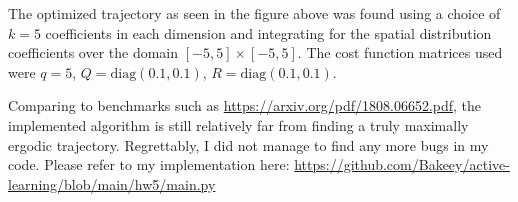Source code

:The optimized trajectory as seen in the figure above was found using a choice of $k=5$ coefficients in each dimension and integrating for the spatial distribution coefficients over the domain $[-5,5]\times[-5,5]$. 
The cost function matrices used were $q=5$, $Q=\textrm{diag}(0.1,0.1)$, $R=\textrm{diag}(0.1,0.1)$.

Comparing to benchmarks such as \url{https://arxiv.org/pdf/1808.06652.pdf}, the implemented algorithm is still relatively far from finding a truly maximally ergodic trajectory. 
Regrettably, I did not manage to find any more bugs in my code. Please refer to my implementation here: \url{https://github.com/Bakeey/active-learning/blob/main/hw5/main.py}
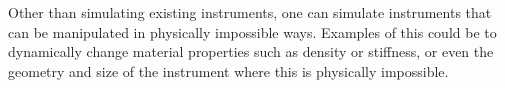 
Other than simulating existing instruments, one can simulate instruments that can be manipulated in physically impossible ways. %
Examples of this could be to dynamically change material properties such as density or stiffness, or even the geometry and size of the instrument where this is physically impossible. %



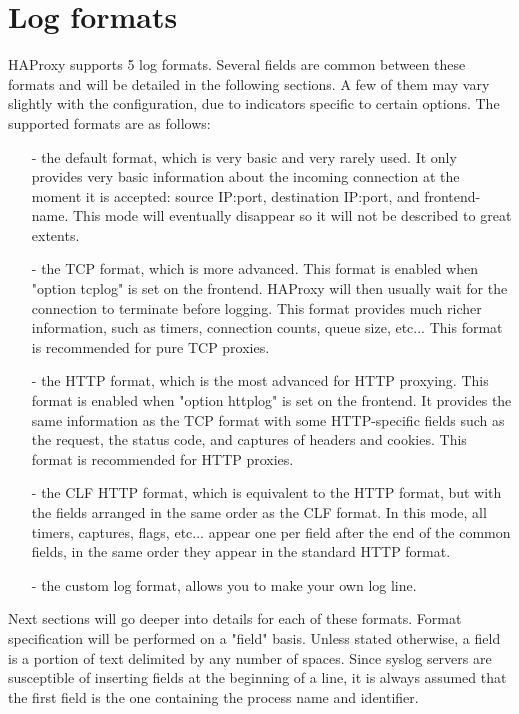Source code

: \section{Log formats}

HAProxy supports 5 log formats. Several fields are common between these formats
and will be detailed in the following sections. A few of them may vary
slightly with the configuration, due to indicators specific to certain
options. The supported formats are as follows:

\begin{itemize}
\item[-] the default format, which is very basic and very rarely used. It only
    provides very basic information about the incoming connection at the moment
    it is accepted: source IP:port, destination IP:port, and frontend-name.
    This mode will eventually disappear so it will not be described to great
    extents.

\item[-] the TCP format, which is more advanced. This format is enabled when "option
    tcplog" is set on the frontend. HAProxy will then usually wait for the
    connection to terminate before logging. This format provides much richer
    information, such as timers, connection counts, queue size, etc... This
    format is recommended for pure TCP proxies.

\item[-] the HTTP format, which is the most advanced for HTTP proxying. This format
    is enabled when "option httplog" is set on the frontend. It provides the
    same information as the TCP format with some HTTP-specific fields such as
    the request, the status code, and captures of headers and cookies. This
    format is recommended for HTTP proxies.

\item[-] the CLF HTTP format, which is equivalent to the HTTP format, but with the
    fields arranged in the same order as the CLF format. In this mode, all
    timers, captures, flags, etc... appear one per field after the end of the
    common fields, in the same order they appear in the standard HTTP format.

\item[-] the custom log format, allows you to make your own log line.
\end{itemize}

Next sections will go deeper into details for each of these formats. Format
specification will be performed on a "field" basis. Unless stated otherwise, a
field is a portion of text delimited by any number of spaces. Since syslog
servers are susceptible of inserting fields at the beginning of a line, it is
always assumed that the first field is the one containing the process name and
identifier.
● ● ● ●
## [TASK DETAILS]
Pictures are not part of the copy. Return every record exactly.

## [SOLUTION TO THE EXERCISE]
Source code

:The optimized trajectory as seen in the figure above was found using a choice of $k=5$ coefficients in each dimension and integrating for the spatial distribution coefficients over the domain $[-5,5]\times[-5,5]$. 
The cost function matrices used were $q=5$, $Q=\textrm{diag}(0.1,0.1)$, $R=\textrm{diag}(0.1,0.1)$.

Comparing to benchmarks such as \url{https://arxiv.org/pdf/1808.06652.pdf}, the implemented algorithm is still relatively far from finding a truly maximally ergodic trajectory. 
Regrettably, I did not manage to find any more bugs in my code. Please refer to my implementation here: \url{https://github.com/Bakeey/active-learning/blob/main/hw5/main.py}
Other than simulating existing instruments, one can simulate instruments that can be manipulated in physically impossible ways. %
Examples of this could be to dynamically change material properties such as density or stiffness, or even the geometry and size of the instrument where this is physically impossible. %



Source code

: \section{Log formats}

HAProxy supports 5 log formats. Several fields are common between these formats
and will be detailed in the following sections. A few of them may vary
slightly with the configuration, due to indicators specific to certain
options. The supported formats are as follows:

\begin{itemize}
\item[-] the default format, which is very basic and very rarely used. It only
    provides very basic information about the incoming connection at the moment
    it is accepted: source IP:port, destination IP:port, and frontend-name.
    This mode will eventually disappear so it will not be described to great
    extents.

\item[-] the TCP format, which is more advanced. This format is enabled when "option
    tcplog" is set on the frontend. HAProxy will then usually wait for the
    connection to terminate before logging. This format provides much richer
    information, such as timers, connection counts, queue size, etc... This
    format is recommended for pure TCP proxies.

\item[-] the HTTP format, which is the most advanced for HTTP proxying. This format
    is enabled when "option httplog" is set on the frontend. It provides the
    same information as the TCP format with some HTTP-specific fields such as
    the request, the status code, and captures of headers and cookies. This
    format is recommended for HTTP proxies.

\item[-] the CLF HTTP format, which is equivalent to the HTTP format, but with the
    fields arranged in the same order as the CLF format. In this mode, all
    timers, captures, flags, etc... appear one per field after the end of the
    common fields, in the same order they appear in the standard HTTP format.

\item[-] the custom log format, allows you to make your own log line.
\end{itemize}

Next sections will go deeper into details for each of these formats. Format
specification will be performed on a "field" basis. Unless stated otherwise, a
field is a portion of text delimited by any number of spaces. Since syslog
servers are susceptible of inserting fields at the beginning of a line, it is
always assumed that the first field is the one containing the process name and
identifier.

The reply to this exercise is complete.